(Records from a data collection)
··········

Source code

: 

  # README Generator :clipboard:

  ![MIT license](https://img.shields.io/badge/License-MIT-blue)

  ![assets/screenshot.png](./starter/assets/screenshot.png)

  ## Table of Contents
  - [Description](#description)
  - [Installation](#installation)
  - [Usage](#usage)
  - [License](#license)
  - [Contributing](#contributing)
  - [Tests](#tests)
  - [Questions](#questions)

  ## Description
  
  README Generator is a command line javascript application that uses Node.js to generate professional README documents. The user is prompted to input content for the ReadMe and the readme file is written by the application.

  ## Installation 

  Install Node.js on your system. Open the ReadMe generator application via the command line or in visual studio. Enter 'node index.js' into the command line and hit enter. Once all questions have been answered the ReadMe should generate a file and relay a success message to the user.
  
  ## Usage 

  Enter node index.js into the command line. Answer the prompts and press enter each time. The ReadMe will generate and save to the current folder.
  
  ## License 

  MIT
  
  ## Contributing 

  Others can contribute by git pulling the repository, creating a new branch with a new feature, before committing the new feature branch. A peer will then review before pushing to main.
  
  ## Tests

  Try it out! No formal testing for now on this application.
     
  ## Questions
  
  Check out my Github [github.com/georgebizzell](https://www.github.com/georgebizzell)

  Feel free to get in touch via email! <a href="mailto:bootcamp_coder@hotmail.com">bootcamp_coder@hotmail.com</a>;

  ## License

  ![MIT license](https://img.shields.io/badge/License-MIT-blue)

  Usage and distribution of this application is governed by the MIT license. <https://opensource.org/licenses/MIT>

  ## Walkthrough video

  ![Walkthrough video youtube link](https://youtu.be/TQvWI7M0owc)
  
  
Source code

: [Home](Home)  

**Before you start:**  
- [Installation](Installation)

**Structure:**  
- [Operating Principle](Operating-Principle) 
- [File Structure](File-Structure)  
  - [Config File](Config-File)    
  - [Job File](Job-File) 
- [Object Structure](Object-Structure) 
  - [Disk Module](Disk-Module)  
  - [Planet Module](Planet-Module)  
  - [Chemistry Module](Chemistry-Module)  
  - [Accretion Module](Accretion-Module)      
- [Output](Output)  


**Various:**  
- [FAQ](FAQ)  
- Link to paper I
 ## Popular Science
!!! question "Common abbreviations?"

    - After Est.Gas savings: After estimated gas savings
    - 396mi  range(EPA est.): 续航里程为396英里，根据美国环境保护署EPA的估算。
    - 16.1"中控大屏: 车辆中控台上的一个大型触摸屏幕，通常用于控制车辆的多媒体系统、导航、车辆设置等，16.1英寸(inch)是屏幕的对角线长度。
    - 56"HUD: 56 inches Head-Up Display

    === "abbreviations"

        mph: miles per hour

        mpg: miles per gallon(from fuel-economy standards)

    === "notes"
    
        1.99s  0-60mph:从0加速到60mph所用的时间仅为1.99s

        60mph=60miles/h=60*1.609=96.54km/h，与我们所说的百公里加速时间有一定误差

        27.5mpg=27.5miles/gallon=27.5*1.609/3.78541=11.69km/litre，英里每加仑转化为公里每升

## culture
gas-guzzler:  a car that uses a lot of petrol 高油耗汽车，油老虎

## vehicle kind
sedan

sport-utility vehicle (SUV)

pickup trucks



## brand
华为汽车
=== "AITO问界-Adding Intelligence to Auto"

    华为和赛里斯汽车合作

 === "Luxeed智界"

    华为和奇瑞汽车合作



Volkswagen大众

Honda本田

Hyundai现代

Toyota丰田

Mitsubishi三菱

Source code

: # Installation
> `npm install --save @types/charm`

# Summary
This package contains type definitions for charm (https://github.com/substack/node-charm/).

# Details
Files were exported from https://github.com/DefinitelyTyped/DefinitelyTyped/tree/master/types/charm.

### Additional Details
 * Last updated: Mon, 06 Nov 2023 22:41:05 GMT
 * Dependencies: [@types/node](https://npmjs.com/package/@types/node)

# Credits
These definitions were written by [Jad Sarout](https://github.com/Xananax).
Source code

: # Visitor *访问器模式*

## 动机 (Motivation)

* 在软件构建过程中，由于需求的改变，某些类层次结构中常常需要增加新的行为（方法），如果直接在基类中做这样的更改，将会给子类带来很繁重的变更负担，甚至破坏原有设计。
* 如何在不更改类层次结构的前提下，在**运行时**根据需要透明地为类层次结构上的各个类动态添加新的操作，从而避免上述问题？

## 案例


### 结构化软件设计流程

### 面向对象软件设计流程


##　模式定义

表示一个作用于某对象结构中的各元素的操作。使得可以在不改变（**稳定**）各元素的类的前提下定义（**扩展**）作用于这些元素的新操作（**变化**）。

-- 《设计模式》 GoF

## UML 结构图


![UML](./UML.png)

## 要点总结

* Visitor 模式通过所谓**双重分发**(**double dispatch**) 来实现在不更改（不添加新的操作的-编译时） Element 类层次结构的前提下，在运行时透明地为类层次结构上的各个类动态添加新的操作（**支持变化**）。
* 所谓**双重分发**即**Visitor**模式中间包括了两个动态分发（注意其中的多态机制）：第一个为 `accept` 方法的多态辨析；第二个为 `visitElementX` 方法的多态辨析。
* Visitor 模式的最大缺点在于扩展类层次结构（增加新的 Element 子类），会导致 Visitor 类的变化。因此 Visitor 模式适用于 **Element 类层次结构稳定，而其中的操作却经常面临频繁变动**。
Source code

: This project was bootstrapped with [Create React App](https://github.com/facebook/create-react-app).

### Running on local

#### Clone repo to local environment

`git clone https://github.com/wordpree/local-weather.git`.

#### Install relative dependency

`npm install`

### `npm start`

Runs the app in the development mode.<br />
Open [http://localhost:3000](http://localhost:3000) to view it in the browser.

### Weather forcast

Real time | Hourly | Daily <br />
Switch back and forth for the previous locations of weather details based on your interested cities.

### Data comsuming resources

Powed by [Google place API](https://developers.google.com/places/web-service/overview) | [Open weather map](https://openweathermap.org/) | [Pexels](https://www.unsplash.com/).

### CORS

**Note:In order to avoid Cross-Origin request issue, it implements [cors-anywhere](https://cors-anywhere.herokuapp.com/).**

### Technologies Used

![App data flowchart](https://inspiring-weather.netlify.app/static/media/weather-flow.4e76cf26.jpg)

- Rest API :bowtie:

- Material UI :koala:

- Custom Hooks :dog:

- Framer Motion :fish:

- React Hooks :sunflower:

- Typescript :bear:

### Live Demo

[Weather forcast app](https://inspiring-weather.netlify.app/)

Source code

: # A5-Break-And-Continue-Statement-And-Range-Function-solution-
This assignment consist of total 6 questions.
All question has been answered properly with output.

··········

Instructions for the task:
The full set of records, transcribed exactly, is the answer.

Answer below:
Source code

: 

  # README Generator :clipboard:

  ![MIT license](https://img.shields.io/badge/License-MIT-blue)

  ![assets/screenshot.png](./starter/assets/screenshot.png)

  ## Table of Contents
  - [Description](#description)
  - [Installation](#installation)
  - [Usage](#usage)
  - [License](#license)
  - [Contributing](#contributing)
  - [Tests](#tests)
  - [Questions](#questions)

  ## Description
  
  README Generator is a command line javascript application that uses Node.js to generate professional README documents. The user is prompted to input content for the ReadMe and the readme file is written by the application.

  ## Installation 

  Install Node.js on your system. Open the ReadMe generator application via the command line or in visual studio. Enter 'node index.js' into the command line and hit enter. Once all questions have been answered the ReadMe should generate a file and relay a success message to the user.
  
  ## Usage 

  Enter node index.js into the command line. Answer the prompts and press enter each time. The ReadMe will generate and save to the current folder.
  
  ## License 

  MIT
  
  ## Contributing 

  Others can contribute by git pulling the repository, creating a new branch with a new feature, before committing the new feature branch. A peer will then review before pushing to main.
  
  ## Tests

  Try it out! No formal testing for now on this application.
     
  ## Questions
  
  Check out my Github [github.com/georgebizzell](https://www.github.com/georgebizzell)

  Feel free to get in touch via email! <a href="mailto:bootcamp_coder@hotmail.com">bootcamp_coder@hotmail.com</a>;

  ## License

  ![MIT license](https://img.shields.io/badge/License-MIT-blue)

  Usage and distribution of this application is governed by the MIT license. <https://opensource.org/licenses/MIT>

  ## Walkthrough video

  ![Walkthrough video youtube link](https://youtu.be/TQvWI7M0owc)
  
  
Source code

: [Home](Home)  

**Before you start:**  
- [Installation](Installation)

**Structure:**  
- [Operating Principle](Operating-Principle) 
- [File Structure](File-Structure)  
  - [Config File](Config-File)    
  - [Job File](Job-File) 
- [Object Structure](Object-Structure) 
  - [Disk Module](Disk-Module)  
  - [Planet Module](Planet-Module)  
  - [Chemistry Module](Chemistry-Module)  
  - [Accretion Module](Accretion-Module)      
- [Output](Output)  


**Various:**  
- [FAQ](FAQ)  
- Link to paper I
 ## Popular Science
!!! question "Common abbreviations?"

    - After Est.Gas savings: After estimated gas savings
    - 396mi  range(EPA est.): 续航里程为396英里，根据美国环境保护署EPA的估算。
    - 16.1"中控大屏: 车辆中控台上的一个大型触摸屏幕，通常用于控制车辆的多媒体系统、导航、车辆设置等，16.1英寸(inch)是屏幕的对角线长度。
    - 56"HUD: 56 inches Head-Up Display

    === "abbreviations"

        mph: miles per hour

        mpg: miles per gallon(from fuel-economy standards)

    === "notes"
    
        1.99s  0-60mph:从0加速到60mph所用的时间仅为1.99s

        60mph=60miles/h=60*1.609=96.54km/h，与我们所说的百公里加速时间有一定误差

        27.5mpg=27.5miles/gallon=27.5*1.609/3.78541=11.69km/litre，英里每加仑转化为公里每升

## culture
gas-guzzler:  a car that uses a lot of petrol 高油耗汽车，油老虎

## vehicle kind
sedan

sport-utility vehicle (SUV)

pickup trucks



## brand
华为汽车
=== "AITO问界-Adding Intelligence to Auto"

    华为和赛里斯汽车合作

 === "Luxeed智界"

    华为和奇瑞汽车合作



Volkswagen大众

Honda本田

Hyundai现代

Toyota丰田

Mitsubishi三菱

Source code

: # Installation
> `npm install --save @types/charm`

# Summary
This package contains type definitions for charm (https://github.com/substack/node-charm/).

# Details
Files were exported from https://github.com/DefinitelyTyped/DefinitelyTyped/tree/master/types/charm.

### Additional Details
 * Last updated: Mon, 06 Nov 2023 22:41:05 GMT
 * Dependencies: [@types/node](https://npmjs.com/package/@types/node)

# Credits
These definitions were written by [Jad Sarout](https://github.com/Xananax).
Source code

: # Visitor *访问器模式*

## 动机 (Motivation)

* 在软件构建过程中，由于需求的改变，某些类层次结构中常常需要增加新的行为（方法），如果直接在基类中做这样的更改，将会给子类带来很繁重的变更负担，甚至破坏原有设计。
* 如何在不更改类层次结构的前提下，在**运行时**根据需要透明地为类层次结构上的各个类动态添加新的操作，从而避免上述问题？

## 案例


### 结构化软件设计流程

### 面向对象软件设计流程


##　模式定义

表示一个作用于某对象结构中的各元素的操作。使得可以在不改变（**稳定**）各元素的类的前提下定义（**扩展**）作用于这些元素的新操作（**变化**）。

-- 《设计模式》 GoF

## UML 结构图


![UML](./UML.png)

## 要点总结

* Visitor 模式通过所谓**双重分发**(**double dispatch**) 来实现在不更改（不添加新的操作的-编译时） Element 类层次结构的前提下，在运行时透明地为类层次结构上的各个类动态添加新的操作（**支持变化**）。
* 所谓**双重分发**即**Visitor**模式中间包括了两个动态分发（注意其中的多态机制）：第一个为 `accept` 方法的多态辨析；第二个为 `visitElementX` 方法的多态辨析。
* Visitor 模式的最大缺点在于扩展类层次结构（增加新的 Element 子类），会导致 Visitor 类的变化。因此 Visitor 模式适用于 **Element 类层次结构稳定，而其中的操作却经常面临频繁变动**。
Source code

: This project was bootstrapped with [Create React App](https://github.com/facebook/create-react-app).

### Running on local

#### Clone repo to local environment

`git clone https://github.com/wordpree/local-weather.git`.

#### Install relative dependency

`npm install`

### `npm start`

Runs the app in the development mode.<br />
Open [http://localhost:3000](http://localhost:3000) to view it in the browser.

### Weather forcast

Real time | Hourly | Daily <br />
Switch back and forth for the previous locations of weather details based on your interested cities.

### Data comsuming resources

Powed by [Google place API](https://developers.google.com/places/web-service/overview) | [Open weather map](https://openweathermap.org/) | [Pexels](https://www.unsplash.com/).

### CORS

**Note:In order to avoid Cross-Origin request issue, it implements [cors-anywhere](https://cors-anywhere.herokuapp.com/).**

### Technologies Used

![App data flowchart](https://inspiring-weather.netlify.app/static/media/weather-flow.4e76cf26.jpg)

- Rest API :bowtie:

- Material UI :koala:

- Custom Hooks :dog:

- Framer Motion :fish:

- React Hooks :sunflower:

- Typescript :bear:

### Live Demo

[Weather forcast app](https://inspiring-weather.netlify.app/)

Source code

: # A5-Break-And-Continue-Statement-And-Range-Function-solution-
This assignment consist of total 6 questions.
All question has been answered properly with output.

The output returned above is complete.